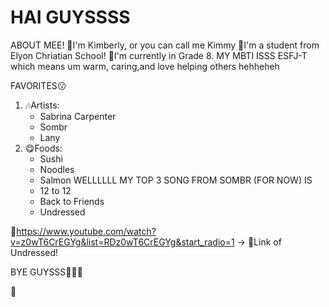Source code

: <h1>HAI GUYSSSS</h1>
<p>
ABOUT MEE!
📌I'm Kimberly, or you can call me Kimmy 
🏫I'm a student from Elyon Chriatian School!
💬I'm currently in Grade 8.
MY MBTI ISSS ESFJ-T which means um warm, caring,and love helping others hehheheh

  FAVORITES😗
1. 🎶Artists:
   - Sabrina Carpenter
   - Sombr
   - Lany
2. 😋Foods:
   - Sushi
   - Noodles
   - Salmon
WELLLLLL MY TOP 3 SONG FROM SOMBR (FOR NOW) IS
    - 12 to 12
    - Back to Friends
    - Undressed

🔗https://www.youtube.com/watch?v=z0wT6CrEGYg&list=RDz0wT6CrEGYg&start_radio=1 -> 💬Link of Undressed!


BYE GUYSSS🤌🆙🫶



</p>🏫
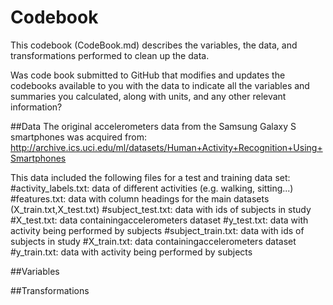 # Codebook

This codebook (CodeBook.md) describes the variables, the data, and transformations performed to clean up the data.

Was code book submitted to GitHub that modifies and updates the codebooks available to you with the data to indicate all the variables and summaries you calculated, along with units, and any other relevant information?

##Data
The original accelerometers data from the Samsung Galaxy S smartphones was acquired from: http://archive.ics.uci.edu/ml/datasets/Human+Activity+Recognition+Using+Smartphones 

This data included the following files for a test and training data set:
#activity_labels.txt: data of different activities (e.g. walking, sitting...)
#features.txt: data with column headings for the main datasets (X_train.txt,X_test.txt)
#subject_test.txt: data with ids of subjects in study
#X_test.txt: data containingaccelerometers dataset
#y_test.txt: data with activity being performed by subjects
#subject_train.txt: data with ids of subjects in study
#X_train.txt: data containingaccelerometers dataset
#y_train.txt: data with activity being performed by subjects

##Variables

##Transformations

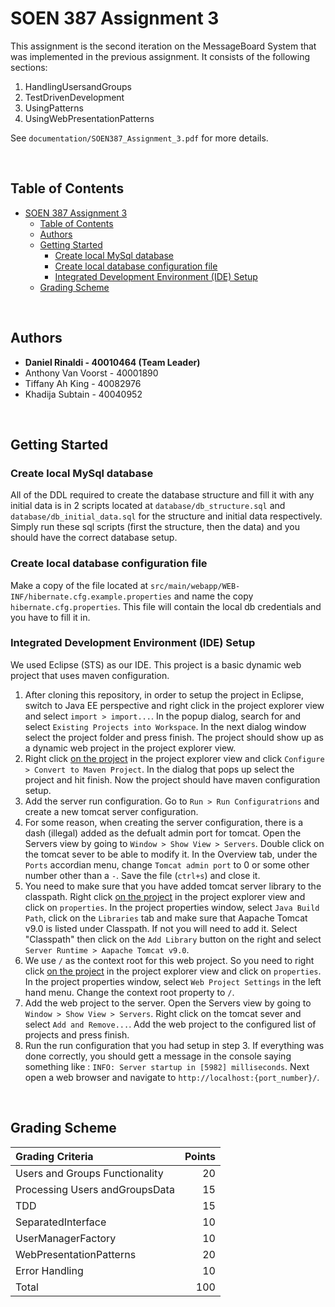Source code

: # SOEN 387 Assignment 3

This assignment is the second iteration on the MessageBoard System that was implemented in the previous assignment. It consists of the following sections: 
1) HandlingUsersandGroups 
2) TestDrivenDevelopment
3) UsingPatterns
4) UsingWebPresentationPatterns

See `documentation/SOEN387_Assignment_3.pdf` for more details.

<br/>

## Table of Contents
- [SOEN 387 Assignment 3](#soen-387-assignment-3)
  - [Table of Contents](#table-of-contents)
  - [Authors](#authors)
  - [Getting Started](#getting-started)
    - [Create local MySql database](#create-local-mysql-database)
    - [Create local database configuration file](#create-local-database-configuration-file)
    - [Integrated Development Environment (IDE) Setup](#integrated-development-environment-ide-setup)
  - [Grading Scheme](#grading-scheme)

<br/>

## Authors
- **Daniel Rinaldi - 40010464 (Team Leader)**
- Anthony Van Voorst - 40001890
- Tiffany Ah King - 40082976
- Khadija Subtain - 40040952

<br/>

## Getting Started
### Create local MySql database
All of the DDL required to create the database structure and fill it with any initial data is in 2 scripts located at `database/db_structure.sql` and `database/db_initial_data.sql` for the structure and initial data respectively. 
Simply run these sql scripts (first the structure, then the data) and you should have the correct database setup.

### Create local database configuration file
Make a copy of the file located at `src/main/webapp/WEB-INF/hibernate.cfg.example.properties` and name the copy `hibernate.cfg.properties`. 
This file will contain the local db credentials and you have to fill it in.

### Integrated Development Environment (IDE) Setup
We used Eclipse (STS) as our IDE. This project is a basic dynamic web project that uses maven configuration. 
1. After cloning this repository, in order to setup the project in Eclipse, switch to Java EE perspective and right click in the project explorer view and select `import > import...`. In the popup dialog, search for and select `Existing Projects into Workspace`. In the next dialog window select the project folder and press finish. The project should show up as a dynamic web project in the project explorer view.
2. Right click <u>on the project</u> in the project explorer view and click `Configure > Convert to Maven Project`. In the dialog that pops up select the project and hit finish. Now the project should have maven configuration setup.
3. Add the server run configuration. Go to `Run > Run Configuratrions` and create a new tomcat server configuration.
4. For some reason, when creating the server configuration, there is a dash (illegal) added as the defualt admin port for tomcat. Open the Servers view by going to `Window > Show View > Servers`. Double click on the tomcat sever to be able to modify it. In the Overview tab, under the `Ports` accordian menu, change `Tomcat admin port` to 0 or some other number other than a `-`. Save the file (`ctrl+s`) and close it.
5. You need to make sure that you have added tomcat server library to the classpath. Right click <u>on the project</u> in the project explorer view and click on `properties`. In the project properties window, select `Java Build Path`, click on the `Libraries` tab and make sure that Aapache Tomcat v9.0 is listed under Classpath. If not you will need to add it. Select "Classpath" then click on the `Add Library` button on the right and select `Server Runtime > Aapache Tomcat v9.0`.
6. We use `/` as the context root for this web project. So you need to right click <u>on the project</u> in the project explorer view and click on `properties`. In the project properties window, select `Web Project Settings` in the left hand menu. Change the context root property to `/`.
7. Add the web project to the server. Open the Servers view by going to `Window > Show View > Servers`. Right click on the tomcat sever and select `Add and Remove...`. Add the web project to the configured list of projects and press finish.
8. Run the run configuration that you had setup in step 3. If everything was done correctly, you should gett a message in the console saying something like : `INFO: Server startup in [5982] milliseconds`. Next open a web browser and navigate to `http://localhost:{port_number}/`.

<br/>

## Grading Scheme
| Grading Criteria               | Points    |
| :----------------------------- | --------: |
| Users and Groups Functionality | 20        |
| Processing Users andGroupsData | 15        |
| TDD                            | 15        |
| SeparatedInterface             | 10        |
| UserManagerFactory             | 10        |
| WebPresentationPatterns        | 20        |
| Error Handling                 | 10        |
| Total                          | 100       |

<br/>
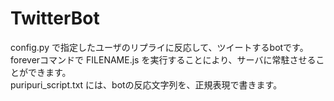# TwitterBot

config.py で指定したユーザのリプライに反応して、ツイートするbotです。
<br>foreverコマンドで FILENAME.js を実行することにより、サーバに常駐させることができます。
<br>puripuri_script.txt には、botの反応文字列を、正規表現で書きます。
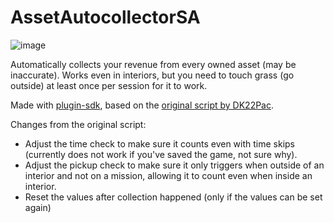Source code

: # AssetAutocollectorSA
![image](https://github.com/SandeMC/AssetAutocollectorSA/assets/70141395/54f4845b-ac47-4372-bfcc-c4d0551466ea)

Automatically collects your revenue from every owned asset (may be inaccurate). Works even in interiors, but you need to touch grass (go outside) at least once per session for it to work.

Made with [plugin-sdk](https://github.com/DK22Pac/plugin-sdk), based on the [original script by DK22Pac](https://gtaforums.com/topic/882892-asset-autocollector/?do=findComment&comment=1069437800). 

Changes from the original script:
- Adjust the time check to make sure it counts even with time skips (currently does not work if you've saved the game, not sure why).
- Adjust the pickup check to make sure it only triggers when outside of an interior and not on a mission, allowing it to count even when inside an interior.
- Reset the values after collection happened (only if the values can be set again)
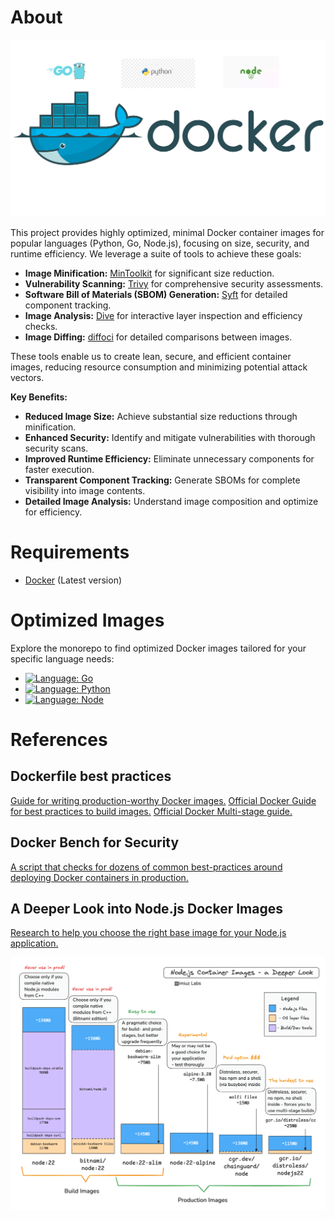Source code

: # About

![Tiny Golang Docker Image](assets/images/tiny-docker-images-background.png)

This project provides highly optimized, minimal Docker container images for popular languages (Python, Go, Node.js), focusing on size, security, and runtime efficiency. We leverage a suite of tools to achieve these goals:

* **Image Minification:** [MinToolkit](https://github.com/mintoolkit/mint) for significant size reduction.
* **Vulnerability Scanning:** [Trivy](https://github.com/aquasecurity/trivy) for comprehensive security assessments.
* **Software Bill of Materials (SBOM) Generation:** [Syft](https://github.com/anchore/syft) for detailed component tracking.
* **Image Analysis:** [Dive](https://github.com/wagoodman/dive) for interactive layer inspection and efficiency checks.
* **Image Diffing:** [diffoci](https://github.com/reproducible-containers/diffoci) for detailed comparisons between images.

These tools enable us to create lean, secure, and efficient container images, reducing resource consumption and minimizing potential attack vectors.

**Key Benefits:**

* **Reduced Image Size:** Achieve substantial size reductions through minification.
* **Enhanced Security:** Identify and mitigate vulnerabilities with thorough security scans.
* **Improved Runtime Efficiency:** Eliminate unnecessary components for faster execution.
* **Transparent Component Tracking:** Generate SBOMs for complete visibility into image contents.
* **Detailed Image Analysis:** Understand image composition and optimize for efficiency.

# Requirements
- [Docker](https://www.docker.com/products/docker-desktop/) (Latest version)

# Optimized Images
Explore the monorepo to find optimized Docker images tailored for your specific language needs:
- [![Language: Go][Golang-logo]](./golang/)
- [![Language: Python][Python-logo]](./python/)
- [![Language: Node][Node-logo]](./node/)

# References

## Dockerfile best practices
[Guide for writing production-worthy Docker images.](https://github.com/hexops-graveyard/dockerfile)
[Official Docker Guide for best practices to build images.](https://docs.docker.com/build/building/best-practices)
[Official Docker Multi-stage guide.](https://docs.docker.com/build/building/multi-stage)

## Docker Bench for Security
[A script that checks for dozens of common best-practices around deploying Docker containers in production.](https://github.com/docker/docker-bench-security)

## A Deeper Look into Node.js Docker Images
[Research to help you choose the right base image for your Node.js application.](https://labs.iximiuz.com/tutorials/how-to-choose-nodejs-container-image)

![Node Images Comparison](assets/images/node-images-comparison.png)

<!-- MARKDOWN LINKS & IMAGES -->
<!-- https://github.com/alexandresanlim/Badges4-README.md-Profile -->
[Golang-logo]: https://img.shields.io/badge/language-Go-00ADD8?style=for-the-badge&logo=go&logoColor=blue
[Python-logo]: https://img.shields.io/badge/language-Python-FFD43B?style=for-the-badge&logo=python&logoColor=blue
[Node-logo]: https://img.shields.io/badge/language-Node%20js-339933?style=for-the-badge&logo=nodedotjs&logoColor=blue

▶ _EXERCISE AIM_
Search the entries for the word "database", then list each line that holds it.

▶ _EXERCISE RESPONSE_
    - [Create local MySql database](#create-local-mysql-database)
    - [Create local database configuration file](#create-local-database-configuration-file)
### Create local MySql database
All of the DDL required to create the database structure and fill it with any initial data is in 2 scripts located at `database/db_structure.sql` and `database/db_initial_data.sql` for the structure and initial data respectively. 
Simply run these sql scripts (first the structure, then the data) and you should have the correct database setup.
### Create local database configuration file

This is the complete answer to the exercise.